■ **TASK PROMPT**
Where a line below holds the string "body", copy that line.

■ **DATA UNDER STUDY**
=== Begin Enclosure ===

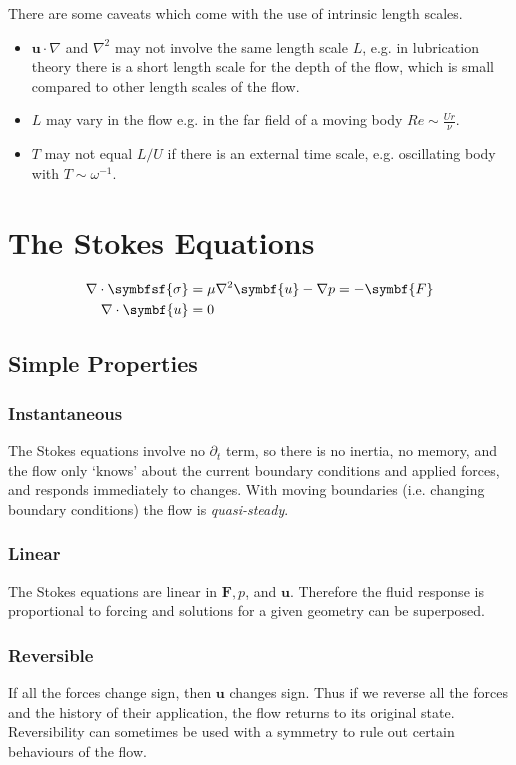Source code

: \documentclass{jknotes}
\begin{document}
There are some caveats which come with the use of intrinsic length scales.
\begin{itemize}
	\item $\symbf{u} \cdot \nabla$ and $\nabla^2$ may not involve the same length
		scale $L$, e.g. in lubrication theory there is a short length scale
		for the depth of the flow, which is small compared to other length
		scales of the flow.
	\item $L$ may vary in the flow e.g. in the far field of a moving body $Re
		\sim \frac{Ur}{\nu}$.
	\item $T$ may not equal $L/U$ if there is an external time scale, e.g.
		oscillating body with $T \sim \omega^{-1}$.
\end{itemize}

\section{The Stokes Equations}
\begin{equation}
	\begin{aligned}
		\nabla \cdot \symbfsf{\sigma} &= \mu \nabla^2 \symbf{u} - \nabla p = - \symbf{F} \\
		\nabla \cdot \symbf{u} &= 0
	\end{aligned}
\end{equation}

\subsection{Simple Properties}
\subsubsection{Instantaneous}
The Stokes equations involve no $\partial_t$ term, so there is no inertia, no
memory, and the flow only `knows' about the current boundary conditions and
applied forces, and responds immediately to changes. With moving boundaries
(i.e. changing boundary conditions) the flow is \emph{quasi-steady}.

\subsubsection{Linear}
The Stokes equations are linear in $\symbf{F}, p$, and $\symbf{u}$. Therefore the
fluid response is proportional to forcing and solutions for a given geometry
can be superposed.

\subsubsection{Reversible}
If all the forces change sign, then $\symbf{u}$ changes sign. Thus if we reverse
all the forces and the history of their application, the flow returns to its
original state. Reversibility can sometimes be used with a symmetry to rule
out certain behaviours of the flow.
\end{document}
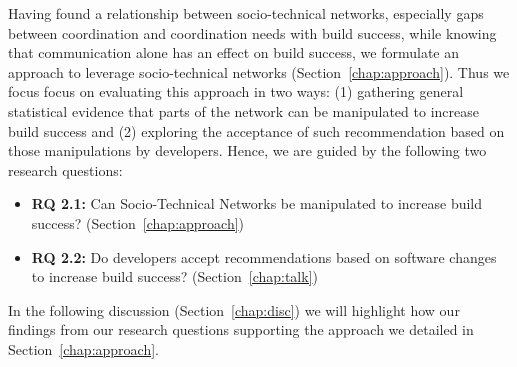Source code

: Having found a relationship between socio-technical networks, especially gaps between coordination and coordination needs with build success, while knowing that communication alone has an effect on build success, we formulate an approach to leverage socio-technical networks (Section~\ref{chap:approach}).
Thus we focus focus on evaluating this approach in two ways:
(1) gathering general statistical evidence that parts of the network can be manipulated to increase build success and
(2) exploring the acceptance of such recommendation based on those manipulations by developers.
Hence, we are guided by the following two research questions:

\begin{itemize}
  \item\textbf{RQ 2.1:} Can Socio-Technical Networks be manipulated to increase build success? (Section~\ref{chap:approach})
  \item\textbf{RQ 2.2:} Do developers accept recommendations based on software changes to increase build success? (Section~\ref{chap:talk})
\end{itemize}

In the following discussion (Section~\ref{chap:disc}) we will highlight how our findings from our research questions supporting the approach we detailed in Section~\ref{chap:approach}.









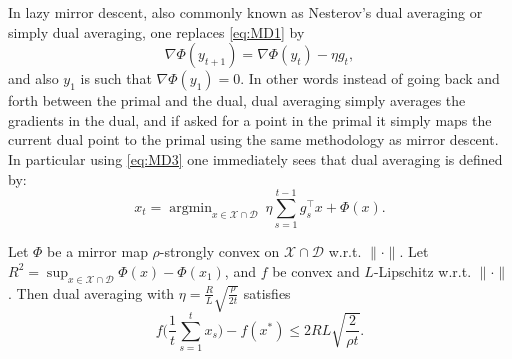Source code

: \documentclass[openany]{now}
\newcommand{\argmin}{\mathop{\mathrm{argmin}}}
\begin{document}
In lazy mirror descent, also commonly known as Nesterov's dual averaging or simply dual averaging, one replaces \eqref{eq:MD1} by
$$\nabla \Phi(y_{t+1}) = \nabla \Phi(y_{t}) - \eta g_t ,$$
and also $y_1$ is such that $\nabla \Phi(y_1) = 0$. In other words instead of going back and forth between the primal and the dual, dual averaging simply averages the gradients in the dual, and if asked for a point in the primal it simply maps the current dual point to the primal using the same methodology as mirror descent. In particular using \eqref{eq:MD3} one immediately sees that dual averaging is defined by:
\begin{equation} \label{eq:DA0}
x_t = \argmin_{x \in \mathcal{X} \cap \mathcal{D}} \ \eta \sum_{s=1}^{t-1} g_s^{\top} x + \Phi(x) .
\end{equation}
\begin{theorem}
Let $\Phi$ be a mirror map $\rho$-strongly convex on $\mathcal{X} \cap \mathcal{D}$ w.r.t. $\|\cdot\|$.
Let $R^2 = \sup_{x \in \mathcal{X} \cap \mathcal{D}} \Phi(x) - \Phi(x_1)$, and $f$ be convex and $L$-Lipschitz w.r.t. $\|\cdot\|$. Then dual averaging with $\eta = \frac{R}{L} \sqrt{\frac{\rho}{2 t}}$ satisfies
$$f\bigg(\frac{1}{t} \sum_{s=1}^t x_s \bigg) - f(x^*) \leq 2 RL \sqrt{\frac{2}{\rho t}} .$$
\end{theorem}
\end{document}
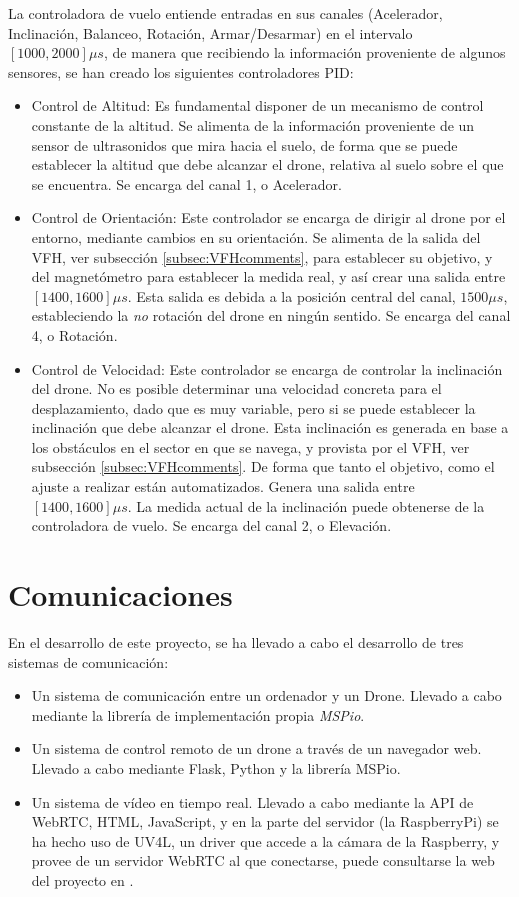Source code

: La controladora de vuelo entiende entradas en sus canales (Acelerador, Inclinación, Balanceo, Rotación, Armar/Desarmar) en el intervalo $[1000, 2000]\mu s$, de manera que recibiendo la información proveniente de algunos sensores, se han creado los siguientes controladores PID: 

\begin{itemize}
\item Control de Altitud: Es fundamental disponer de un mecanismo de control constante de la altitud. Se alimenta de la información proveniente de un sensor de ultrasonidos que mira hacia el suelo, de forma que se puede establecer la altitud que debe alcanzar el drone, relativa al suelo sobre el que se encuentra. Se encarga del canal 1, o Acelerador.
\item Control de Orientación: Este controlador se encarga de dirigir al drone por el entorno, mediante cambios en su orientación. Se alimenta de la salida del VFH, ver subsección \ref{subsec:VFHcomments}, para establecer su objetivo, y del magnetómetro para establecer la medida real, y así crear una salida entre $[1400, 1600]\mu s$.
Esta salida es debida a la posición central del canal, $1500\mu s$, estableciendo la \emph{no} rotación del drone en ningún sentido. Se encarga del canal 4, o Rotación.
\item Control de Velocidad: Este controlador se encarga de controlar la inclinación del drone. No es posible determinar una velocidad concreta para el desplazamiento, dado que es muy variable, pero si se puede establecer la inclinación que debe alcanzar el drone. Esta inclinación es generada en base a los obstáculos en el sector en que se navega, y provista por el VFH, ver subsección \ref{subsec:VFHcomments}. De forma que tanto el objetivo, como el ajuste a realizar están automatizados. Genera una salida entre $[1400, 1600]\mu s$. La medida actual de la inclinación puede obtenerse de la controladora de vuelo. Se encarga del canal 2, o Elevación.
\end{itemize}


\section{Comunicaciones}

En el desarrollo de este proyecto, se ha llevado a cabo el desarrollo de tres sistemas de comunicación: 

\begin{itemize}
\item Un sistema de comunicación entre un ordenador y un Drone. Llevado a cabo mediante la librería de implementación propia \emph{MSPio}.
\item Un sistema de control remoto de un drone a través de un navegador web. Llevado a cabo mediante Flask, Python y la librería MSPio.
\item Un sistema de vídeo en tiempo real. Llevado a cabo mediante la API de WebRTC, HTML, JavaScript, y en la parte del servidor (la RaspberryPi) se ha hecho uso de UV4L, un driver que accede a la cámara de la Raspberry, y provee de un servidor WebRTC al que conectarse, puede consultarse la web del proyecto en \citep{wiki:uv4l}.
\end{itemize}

=== End Enclosure ===

■ **YOUR RESPONSE**
	\item $L$ may vary in the flow e.g. in the far field of a moving body $Re
		oscillating body with $T \sim \omega^{-1}$.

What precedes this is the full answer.